Chapter 1 Get those Boys off the Farm (first few pages)
Although most consumers-eaters-view food first and foremost as the sustenance necessary for life, Big Business thinks of our kitchens and stomach as profit centers. The unwavering determination by the leaders of a handful of powerful multinational corporations to concentrate ownership and control of the food production and delivery systems has created unprecedented consolidation down the entire food chain. Food and agricultural products have been reduced to a form of currency on income statements that cause a rise or fall of quarterly profits. The worth of these products is measured on the return on investment, or as an opportunity for mergers or acquisitions, that drive the strategy of the parent company. Their value is described in a Wall Street-speak of deals, synergies, diversification, and "blockbluster game changers."
Even hedge funds, those poorly regulated firms that played a role in causing the recent financial crises, have become some of the largest investors in food companies, farmland, and agricultural products. These firms invest the money of high-wealth individuals and institutions into broad segments of the economy-including food and agriculture. They have speculated in food commodity markets (contributing to price spikes in corn and soybeans) and bought restaurant chains (Dunkin Donuts), and are buying up farmland in the United States and developing world. A private investment company even owns Niman Ranch, the firm that pioneered producing pork more sustainably.
Hedge funds have been big propoenents of grabbing land--they have bought farmland worldwide--to capitalize on expectations of profitability from the catastrophic impacts of climate change on agriculture. The dramatic increase in the price of land in the U.S. Midwest over the past few years has led the president of the Federal Reserve Bank of Kansas City to warn about the crash that could result from a farmland bubble. The U.S. Senate's Agriculture Committee Warns that "distortions in financial markets" will catch the country by surprise again.
This financialization of food and farming has wreaked havoc on the natural world. The long list of consequences of industrialized agriculture includes the polluting of lakes, rivers, streams and marine ecosystems with agrochemicals, excess fertilizer, and animal waste.
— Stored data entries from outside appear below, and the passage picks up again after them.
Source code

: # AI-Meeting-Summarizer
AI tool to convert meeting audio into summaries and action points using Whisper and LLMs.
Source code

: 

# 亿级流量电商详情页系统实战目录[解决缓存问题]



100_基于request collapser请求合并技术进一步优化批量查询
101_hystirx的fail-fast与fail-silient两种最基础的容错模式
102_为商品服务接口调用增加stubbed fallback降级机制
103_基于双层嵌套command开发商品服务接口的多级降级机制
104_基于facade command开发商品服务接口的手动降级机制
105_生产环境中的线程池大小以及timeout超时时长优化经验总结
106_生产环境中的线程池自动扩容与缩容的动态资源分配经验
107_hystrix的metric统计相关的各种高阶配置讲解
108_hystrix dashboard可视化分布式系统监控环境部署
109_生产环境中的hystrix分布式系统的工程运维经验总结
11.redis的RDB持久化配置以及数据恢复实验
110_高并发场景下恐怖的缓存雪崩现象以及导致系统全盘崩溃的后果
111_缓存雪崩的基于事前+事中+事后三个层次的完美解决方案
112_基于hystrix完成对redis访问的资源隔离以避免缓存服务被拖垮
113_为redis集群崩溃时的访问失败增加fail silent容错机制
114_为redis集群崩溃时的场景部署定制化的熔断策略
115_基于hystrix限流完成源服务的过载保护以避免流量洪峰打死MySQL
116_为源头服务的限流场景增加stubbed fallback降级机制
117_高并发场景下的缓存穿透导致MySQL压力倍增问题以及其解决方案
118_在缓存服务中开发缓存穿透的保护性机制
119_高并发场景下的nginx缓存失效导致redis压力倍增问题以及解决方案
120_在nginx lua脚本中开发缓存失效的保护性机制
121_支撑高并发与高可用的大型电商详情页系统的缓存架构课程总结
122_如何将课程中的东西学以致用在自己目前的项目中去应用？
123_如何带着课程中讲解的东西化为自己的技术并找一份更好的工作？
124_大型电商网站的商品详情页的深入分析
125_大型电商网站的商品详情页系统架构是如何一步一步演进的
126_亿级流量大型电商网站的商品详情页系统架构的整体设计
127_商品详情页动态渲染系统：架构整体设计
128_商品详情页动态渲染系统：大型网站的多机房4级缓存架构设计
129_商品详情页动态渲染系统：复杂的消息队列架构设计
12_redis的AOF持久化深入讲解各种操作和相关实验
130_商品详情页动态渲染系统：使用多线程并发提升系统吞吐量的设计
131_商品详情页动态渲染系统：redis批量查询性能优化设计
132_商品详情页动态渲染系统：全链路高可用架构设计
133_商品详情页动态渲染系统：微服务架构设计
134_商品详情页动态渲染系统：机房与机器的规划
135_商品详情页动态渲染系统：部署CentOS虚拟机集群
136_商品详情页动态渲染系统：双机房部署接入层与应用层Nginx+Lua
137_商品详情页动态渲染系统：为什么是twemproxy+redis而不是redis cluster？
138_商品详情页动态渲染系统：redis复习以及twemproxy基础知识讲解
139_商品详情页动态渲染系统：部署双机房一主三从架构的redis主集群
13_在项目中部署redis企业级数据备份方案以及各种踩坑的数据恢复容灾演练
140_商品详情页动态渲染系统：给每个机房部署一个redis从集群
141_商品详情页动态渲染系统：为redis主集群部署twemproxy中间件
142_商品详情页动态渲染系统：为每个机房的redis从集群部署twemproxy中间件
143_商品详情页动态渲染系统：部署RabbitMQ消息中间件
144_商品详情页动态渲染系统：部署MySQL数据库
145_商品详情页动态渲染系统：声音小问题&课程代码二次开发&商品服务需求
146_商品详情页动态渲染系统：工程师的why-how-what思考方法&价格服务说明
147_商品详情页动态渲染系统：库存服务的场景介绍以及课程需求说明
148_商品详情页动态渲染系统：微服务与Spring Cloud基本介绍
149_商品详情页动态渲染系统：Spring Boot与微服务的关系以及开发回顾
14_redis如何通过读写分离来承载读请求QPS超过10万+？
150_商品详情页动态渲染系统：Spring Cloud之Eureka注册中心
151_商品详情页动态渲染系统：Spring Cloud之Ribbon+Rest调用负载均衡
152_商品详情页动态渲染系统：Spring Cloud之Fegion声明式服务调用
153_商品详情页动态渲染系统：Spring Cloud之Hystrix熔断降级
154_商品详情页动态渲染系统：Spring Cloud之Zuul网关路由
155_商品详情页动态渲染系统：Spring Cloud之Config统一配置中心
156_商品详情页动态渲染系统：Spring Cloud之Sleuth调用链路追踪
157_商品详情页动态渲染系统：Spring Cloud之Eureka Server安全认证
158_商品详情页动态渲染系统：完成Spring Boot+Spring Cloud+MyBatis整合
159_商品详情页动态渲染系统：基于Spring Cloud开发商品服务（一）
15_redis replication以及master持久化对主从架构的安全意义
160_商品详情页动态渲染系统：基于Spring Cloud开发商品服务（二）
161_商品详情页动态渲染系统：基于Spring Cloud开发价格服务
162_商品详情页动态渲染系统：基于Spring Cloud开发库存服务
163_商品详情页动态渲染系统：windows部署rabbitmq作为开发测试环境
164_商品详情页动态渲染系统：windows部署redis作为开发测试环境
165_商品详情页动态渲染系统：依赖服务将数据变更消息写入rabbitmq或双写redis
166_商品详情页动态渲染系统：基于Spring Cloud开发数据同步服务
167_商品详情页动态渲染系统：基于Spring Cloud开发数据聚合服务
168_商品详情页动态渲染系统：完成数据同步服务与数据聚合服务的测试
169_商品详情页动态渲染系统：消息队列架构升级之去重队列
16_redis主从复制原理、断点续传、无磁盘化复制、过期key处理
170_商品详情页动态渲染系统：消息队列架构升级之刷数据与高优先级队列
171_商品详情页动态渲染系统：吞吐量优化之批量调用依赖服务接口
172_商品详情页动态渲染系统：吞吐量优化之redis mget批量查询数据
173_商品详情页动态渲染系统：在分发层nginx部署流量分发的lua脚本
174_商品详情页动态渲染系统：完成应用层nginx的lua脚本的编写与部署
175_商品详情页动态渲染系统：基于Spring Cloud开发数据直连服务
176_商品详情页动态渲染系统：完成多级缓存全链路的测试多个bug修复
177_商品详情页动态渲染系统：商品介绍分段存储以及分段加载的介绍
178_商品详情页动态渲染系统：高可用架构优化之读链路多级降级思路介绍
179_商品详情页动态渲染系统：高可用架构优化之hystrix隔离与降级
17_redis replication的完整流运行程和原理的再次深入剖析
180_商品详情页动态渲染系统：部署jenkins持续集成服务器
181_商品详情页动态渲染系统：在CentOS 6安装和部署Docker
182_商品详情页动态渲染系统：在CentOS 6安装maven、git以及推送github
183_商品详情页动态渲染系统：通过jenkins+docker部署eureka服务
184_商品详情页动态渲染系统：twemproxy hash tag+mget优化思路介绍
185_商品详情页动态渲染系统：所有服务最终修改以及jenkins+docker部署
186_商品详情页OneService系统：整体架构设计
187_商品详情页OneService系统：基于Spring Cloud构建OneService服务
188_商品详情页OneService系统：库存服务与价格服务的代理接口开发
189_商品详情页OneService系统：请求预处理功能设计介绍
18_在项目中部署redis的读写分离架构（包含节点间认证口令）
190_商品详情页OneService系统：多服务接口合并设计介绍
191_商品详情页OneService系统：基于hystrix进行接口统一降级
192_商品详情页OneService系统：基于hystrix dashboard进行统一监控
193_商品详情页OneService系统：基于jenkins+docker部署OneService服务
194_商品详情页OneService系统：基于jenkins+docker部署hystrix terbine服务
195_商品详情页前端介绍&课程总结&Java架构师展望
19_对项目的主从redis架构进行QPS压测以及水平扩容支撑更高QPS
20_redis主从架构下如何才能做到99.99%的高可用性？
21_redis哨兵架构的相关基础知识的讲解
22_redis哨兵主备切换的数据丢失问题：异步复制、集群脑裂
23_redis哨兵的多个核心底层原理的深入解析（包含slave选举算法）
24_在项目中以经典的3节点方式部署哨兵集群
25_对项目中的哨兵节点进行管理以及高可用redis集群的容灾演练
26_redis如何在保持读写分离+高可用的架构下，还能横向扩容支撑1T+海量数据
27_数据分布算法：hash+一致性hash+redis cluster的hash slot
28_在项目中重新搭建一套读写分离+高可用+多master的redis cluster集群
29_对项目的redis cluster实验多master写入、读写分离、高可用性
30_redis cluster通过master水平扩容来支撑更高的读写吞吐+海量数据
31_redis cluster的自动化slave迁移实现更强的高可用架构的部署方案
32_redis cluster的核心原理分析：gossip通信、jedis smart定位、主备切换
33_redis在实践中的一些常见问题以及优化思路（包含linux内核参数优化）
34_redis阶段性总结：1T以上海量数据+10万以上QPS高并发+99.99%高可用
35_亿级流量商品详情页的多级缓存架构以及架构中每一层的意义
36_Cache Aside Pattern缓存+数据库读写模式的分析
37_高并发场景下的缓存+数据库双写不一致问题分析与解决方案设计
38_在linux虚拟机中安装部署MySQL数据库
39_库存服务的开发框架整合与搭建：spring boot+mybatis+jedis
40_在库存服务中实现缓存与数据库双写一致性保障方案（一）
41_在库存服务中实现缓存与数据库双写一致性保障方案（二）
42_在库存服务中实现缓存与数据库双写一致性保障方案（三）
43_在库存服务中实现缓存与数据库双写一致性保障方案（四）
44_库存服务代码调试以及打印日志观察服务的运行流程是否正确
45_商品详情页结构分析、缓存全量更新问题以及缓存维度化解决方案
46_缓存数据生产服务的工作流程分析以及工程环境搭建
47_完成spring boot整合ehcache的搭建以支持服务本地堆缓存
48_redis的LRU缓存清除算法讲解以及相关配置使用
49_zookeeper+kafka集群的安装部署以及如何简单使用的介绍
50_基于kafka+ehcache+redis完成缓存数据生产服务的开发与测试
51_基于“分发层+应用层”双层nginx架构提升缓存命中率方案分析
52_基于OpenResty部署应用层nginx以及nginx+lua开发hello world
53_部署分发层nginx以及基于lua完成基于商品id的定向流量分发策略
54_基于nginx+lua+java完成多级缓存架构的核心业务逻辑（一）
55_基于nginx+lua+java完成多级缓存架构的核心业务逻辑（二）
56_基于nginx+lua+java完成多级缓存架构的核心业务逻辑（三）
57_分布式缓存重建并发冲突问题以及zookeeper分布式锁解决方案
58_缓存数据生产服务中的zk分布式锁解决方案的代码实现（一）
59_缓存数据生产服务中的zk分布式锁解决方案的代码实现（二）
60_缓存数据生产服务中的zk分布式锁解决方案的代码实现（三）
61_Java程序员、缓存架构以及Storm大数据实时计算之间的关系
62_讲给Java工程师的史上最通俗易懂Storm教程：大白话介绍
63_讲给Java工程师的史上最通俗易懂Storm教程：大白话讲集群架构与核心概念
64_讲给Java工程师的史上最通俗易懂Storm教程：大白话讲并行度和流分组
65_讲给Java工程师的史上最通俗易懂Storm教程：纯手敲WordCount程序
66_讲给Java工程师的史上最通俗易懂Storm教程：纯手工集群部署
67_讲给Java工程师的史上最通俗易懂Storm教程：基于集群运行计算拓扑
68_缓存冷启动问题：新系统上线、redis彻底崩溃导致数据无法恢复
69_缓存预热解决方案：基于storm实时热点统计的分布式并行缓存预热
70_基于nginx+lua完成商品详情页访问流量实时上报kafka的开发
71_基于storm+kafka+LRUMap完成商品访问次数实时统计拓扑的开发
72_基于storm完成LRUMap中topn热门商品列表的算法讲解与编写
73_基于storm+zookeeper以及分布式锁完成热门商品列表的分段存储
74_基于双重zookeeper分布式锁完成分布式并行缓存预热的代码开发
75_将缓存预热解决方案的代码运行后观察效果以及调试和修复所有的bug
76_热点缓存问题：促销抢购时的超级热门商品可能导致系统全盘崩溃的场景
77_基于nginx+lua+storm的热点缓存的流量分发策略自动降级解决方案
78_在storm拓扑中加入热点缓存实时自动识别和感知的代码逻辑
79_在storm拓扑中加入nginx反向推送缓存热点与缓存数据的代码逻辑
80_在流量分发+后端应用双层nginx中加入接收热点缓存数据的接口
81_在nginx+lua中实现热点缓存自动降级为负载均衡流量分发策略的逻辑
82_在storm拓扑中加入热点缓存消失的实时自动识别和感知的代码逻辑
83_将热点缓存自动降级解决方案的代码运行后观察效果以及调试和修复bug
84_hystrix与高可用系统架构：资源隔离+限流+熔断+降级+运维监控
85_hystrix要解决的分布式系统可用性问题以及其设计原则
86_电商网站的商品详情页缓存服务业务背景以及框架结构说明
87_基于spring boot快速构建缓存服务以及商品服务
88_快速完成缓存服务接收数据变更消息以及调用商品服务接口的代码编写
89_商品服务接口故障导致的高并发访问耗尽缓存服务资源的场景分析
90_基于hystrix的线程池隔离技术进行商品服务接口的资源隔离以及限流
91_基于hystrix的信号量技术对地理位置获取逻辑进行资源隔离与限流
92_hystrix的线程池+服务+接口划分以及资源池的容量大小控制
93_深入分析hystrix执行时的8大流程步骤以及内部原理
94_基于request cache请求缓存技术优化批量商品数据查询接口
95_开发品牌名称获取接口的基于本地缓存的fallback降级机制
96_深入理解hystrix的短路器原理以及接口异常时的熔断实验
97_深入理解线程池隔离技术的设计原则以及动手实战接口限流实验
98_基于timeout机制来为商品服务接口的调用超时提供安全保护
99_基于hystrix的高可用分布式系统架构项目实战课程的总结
Nutrient runoff (nitrogen and phosphorus) from row crops and animal factory farms, on of the foremost causes of the conditions that starve waterways and the ocean of oxygen, is creating massive dead areas of the ocean, such as one at the mouth of the Mississippi River the size of the state of New Jersey. Planting and irrigating row crops has caused serious erosion, as irrigation and rainwater was the topsoil away at the rate of 1.3 billion tons per year. And as soil scientists are fond of saying, "No soil, no life."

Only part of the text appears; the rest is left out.